Fi de l’économie, c’est la crise des migrants qui s’invite au journal télévisé, faisant éclater au grand jour un exil remontant déjà à plusieurs années. Désespérés, nous n’osons en appeler à nos responsables politiques, ne règne-t-il pas déjà là-bas la crise de confiance ? Si nous nous tournons vers le miroir, nous qui pensions être sortis de la crise d’adolescence, nous voilà déjà plongés dans la crise de la trentaine, cette fuite en avant dont nous sentons qu’elle n’immunisera guère de la crise de la quarantaine.

Serions-nous une civilisation de crises, reflet d'une civilisation en crise ? La crise n’aurait dû être qu’orage, ces lourds nuages noirs dont on attend qu’ils passent pour enfin laisser percer le soleil. Mais d’un phénomène éruptif et passager, la crise est devenue la fidèle compagnonne de nos vies. Depuis le choc pétrolier de 1973, la France ne cesse de se penser en crise. Son absence ne manquerait d’ailleurs pas de déclencher une… crise d’angoisse.
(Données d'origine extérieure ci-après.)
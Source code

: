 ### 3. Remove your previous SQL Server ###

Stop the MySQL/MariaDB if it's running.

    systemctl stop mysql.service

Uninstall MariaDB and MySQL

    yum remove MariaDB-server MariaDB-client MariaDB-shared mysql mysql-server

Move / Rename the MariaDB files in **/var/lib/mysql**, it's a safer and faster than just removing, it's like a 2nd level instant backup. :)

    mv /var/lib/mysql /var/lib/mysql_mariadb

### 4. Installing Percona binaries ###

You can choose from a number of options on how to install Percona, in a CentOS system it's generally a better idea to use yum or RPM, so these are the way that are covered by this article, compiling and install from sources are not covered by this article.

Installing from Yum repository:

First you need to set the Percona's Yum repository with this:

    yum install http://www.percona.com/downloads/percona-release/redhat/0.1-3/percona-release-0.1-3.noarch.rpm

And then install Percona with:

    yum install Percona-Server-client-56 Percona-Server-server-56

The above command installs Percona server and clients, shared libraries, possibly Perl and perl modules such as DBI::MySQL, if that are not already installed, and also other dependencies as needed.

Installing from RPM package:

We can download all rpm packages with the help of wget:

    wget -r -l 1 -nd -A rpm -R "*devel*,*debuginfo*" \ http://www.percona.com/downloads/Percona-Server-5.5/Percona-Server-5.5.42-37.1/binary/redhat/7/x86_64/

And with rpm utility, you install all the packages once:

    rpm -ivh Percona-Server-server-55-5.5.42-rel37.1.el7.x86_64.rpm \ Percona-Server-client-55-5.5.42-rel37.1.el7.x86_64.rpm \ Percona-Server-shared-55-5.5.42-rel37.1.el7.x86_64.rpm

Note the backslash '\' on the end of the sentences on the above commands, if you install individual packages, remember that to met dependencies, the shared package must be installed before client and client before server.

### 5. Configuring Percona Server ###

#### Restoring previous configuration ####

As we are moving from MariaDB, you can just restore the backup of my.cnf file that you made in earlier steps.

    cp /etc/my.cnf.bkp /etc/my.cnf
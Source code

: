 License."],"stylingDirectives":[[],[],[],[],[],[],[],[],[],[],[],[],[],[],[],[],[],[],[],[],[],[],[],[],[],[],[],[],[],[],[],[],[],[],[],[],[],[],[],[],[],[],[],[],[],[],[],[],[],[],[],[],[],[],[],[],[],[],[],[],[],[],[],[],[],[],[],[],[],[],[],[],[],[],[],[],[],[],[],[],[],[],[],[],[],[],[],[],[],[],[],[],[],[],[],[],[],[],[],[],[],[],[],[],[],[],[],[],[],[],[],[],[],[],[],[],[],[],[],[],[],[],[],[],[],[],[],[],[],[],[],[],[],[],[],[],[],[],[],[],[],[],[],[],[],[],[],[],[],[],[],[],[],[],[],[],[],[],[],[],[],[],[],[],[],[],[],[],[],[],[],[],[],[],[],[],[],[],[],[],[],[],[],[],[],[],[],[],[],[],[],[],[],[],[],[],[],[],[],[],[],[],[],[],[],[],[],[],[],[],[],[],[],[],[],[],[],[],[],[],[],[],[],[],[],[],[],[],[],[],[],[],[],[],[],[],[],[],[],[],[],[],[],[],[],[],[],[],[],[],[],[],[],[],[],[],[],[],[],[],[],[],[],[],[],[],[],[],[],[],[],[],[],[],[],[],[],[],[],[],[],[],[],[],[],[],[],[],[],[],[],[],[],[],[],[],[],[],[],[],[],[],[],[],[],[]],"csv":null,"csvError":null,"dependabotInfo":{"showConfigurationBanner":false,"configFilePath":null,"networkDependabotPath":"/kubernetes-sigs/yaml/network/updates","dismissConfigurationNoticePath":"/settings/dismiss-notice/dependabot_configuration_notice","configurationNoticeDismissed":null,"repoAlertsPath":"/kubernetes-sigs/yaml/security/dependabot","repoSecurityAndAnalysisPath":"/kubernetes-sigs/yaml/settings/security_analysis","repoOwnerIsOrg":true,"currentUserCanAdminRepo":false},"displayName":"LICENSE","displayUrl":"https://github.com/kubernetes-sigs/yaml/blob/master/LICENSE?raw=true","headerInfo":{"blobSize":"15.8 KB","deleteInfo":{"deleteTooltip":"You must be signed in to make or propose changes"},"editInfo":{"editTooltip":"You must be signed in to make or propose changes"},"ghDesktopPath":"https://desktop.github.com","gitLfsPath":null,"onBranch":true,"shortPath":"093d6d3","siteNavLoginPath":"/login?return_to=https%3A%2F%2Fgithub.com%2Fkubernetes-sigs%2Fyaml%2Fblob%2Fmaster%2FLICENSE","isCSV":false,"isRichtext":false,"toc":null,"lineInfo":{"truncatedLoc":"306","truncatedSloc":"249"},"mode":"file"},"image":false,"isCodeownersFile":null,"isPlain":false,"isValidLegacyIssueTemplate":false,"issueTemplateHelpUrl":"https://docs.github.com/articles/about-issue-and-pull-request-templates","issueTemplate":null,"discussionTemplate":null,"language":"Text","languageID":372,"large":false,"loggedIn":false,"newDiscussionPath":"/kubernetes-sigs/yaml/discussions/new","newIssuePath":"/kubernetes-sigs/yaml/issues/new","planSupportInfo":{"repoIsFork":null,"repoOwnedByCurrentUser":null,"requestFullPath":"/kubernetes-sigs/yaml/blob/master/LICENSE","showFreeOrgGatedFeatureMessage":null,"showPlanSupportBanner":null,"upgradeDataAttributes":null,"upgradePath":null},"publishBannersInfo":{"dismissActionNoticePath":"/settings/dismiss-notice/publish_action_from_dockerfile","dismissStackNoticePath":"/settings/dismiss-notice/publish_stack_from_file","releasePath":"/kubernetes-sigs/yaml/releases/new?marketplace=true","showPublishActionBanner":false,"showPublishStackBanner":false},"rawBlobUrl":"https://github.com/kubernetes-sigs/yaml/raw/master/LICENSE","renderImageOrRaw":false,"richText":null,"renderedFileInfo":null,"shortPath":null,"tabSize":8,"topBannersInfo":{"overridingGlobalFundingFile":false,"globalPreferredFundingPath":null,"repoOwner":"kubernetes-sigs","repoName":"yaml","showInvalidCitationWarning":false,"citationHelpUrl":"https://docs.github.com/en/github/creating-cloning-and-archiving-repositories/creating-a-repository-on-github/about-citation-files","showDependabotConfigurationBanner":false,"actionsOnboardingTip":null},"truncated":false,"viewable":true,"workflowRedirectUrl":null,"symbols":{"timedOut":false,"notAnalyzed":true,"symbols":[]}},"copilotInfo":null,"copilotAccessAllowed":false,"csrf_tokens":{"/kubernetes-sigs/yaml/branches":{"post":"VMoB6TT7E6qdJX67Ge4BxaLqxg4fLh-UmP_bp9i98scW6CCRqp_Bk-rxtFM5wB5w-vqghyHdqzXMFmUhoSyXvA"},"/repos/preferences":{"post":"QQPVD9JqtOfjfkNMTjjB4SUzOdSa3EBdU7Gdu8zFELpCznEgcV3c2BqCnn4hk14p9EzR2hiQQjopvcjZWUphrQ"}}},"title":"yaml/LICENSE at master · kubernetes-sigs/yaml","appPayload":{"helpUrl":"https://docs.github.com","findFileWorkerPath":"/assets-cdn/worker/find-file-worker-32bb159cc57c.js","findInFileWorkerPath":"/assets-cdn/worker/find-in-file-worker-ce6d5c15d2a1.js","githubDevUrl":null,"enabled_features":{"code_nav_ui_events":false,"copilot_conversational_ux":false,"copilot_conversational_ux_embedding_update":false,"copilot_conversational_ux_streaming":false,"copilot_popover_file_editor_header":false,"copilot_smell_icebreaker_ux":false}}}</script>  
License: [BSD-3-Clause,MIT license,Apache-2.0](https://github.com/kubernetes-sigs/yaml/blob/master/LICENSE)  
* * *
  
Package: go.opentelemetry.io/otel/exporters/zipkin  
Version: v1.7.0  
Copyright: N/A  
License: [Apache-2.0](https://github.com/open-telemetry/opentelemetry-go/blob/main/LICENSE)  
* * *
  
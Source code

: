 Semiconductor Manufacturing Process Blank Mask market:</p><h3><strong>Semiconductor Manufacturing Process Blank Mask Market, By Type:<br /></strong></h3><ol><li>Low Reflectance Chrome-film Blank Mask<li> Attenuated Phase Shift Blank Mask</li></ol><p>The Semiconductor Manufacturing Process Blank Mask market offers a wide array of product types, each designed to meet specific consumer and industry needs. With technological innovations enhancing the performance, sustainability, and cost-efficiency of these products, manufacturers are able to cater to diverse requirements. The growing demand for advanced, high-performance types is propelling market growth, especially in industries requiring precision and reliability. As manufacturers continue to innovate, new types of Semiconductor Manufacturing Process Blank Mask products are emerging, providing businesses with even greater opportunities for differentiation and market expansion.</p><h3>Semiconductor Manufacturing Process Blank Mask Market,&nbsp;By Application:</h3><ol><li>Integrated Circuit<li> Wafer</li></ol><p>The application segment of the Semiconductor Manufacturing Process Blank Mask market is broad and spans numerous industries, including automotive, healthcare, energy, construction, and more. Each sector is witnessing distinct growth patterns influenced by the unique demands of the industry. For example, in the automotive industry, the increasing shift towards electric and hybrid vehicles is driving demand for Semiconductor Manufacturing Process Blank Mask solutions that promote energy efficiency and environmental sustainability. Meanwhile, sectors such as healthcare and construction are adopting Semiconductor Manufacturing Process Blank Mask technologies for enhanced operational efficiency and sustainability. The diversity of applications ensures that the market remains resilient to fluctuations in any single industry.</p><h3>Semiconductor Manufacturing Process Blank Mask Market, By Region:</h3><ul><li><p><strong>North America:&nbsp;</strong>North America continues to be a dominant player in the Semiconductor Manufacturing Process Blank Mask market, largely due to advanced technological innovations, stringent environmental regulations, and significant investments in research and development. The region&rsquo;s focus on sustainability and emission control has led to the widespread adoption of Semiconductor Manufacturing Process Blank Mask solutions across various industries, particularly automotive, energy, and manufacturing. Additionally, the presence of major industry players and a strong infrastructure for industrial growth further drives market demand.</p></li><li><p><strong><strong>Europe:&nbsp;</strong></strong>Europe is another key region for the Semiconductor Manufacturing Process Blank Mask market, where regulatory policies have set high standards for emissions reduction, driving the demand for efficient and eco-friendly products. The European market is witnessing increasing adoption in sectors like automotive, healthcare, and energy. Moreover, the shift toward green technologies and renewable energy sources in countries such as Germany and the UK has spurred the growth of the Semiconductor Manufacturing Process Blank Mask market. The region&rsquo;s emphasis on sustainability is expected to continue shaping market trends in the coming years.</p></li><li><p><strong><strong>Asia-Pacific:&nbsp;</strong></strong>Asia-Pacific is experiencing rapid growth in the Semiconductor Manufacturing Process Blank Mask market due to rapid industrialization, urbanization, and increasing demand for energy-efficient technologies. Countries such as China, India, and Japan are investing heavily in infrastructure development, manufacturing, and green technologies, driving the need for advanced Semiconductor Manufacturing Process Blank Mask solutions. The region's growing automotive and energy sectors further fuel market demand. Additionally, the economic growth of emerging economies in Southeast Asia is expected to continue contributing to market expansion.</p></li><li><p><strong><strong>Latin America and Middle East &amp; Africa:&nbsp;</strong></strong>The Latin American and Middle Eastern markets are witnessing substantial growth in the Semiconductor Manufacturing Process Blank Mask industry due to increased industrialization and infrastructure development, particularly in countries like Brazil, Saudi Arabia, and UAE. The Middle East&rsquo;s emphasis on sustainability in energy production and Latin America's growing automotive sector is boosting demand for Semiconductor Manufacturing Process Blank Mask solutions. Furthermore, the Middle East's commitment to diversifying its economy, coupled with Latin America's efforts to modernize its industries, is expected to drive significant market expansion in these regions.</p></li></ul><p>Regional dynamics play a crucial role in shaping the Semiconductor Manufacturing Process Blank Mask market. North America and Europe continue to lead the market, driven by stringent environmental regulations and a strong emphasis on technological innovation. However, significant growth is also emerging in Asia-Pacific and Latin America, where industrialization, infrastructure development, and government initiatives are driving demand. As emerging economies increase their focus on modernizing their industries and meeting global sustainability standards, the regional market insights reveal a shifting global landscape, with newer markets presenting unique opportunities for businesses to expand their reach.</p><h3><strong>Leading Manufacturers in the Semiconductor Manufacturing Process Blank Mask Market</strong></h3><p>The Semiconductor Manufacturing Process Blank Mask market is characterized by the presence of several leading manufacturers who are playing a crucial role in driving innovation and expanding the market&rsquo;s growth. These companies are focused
C’est peut-être parce qu’elle est mal comprise que la crise perdure. Si, aujourd’hui, le mot est synonyme d’une période de difficultés plus ou moins longue, dans son sens étymologique il signifie faire un choix, décider. La racine indo-européenne krei correspondait à l’action de juger, distinguer, passer au crible. Or, nos gouvernements, engoncés dans le fatalisme, escomptent trop souvent que la crise du moment passe, laissant place à la suivante, bien plus qu’ils ne formulent et exécutent ces choix.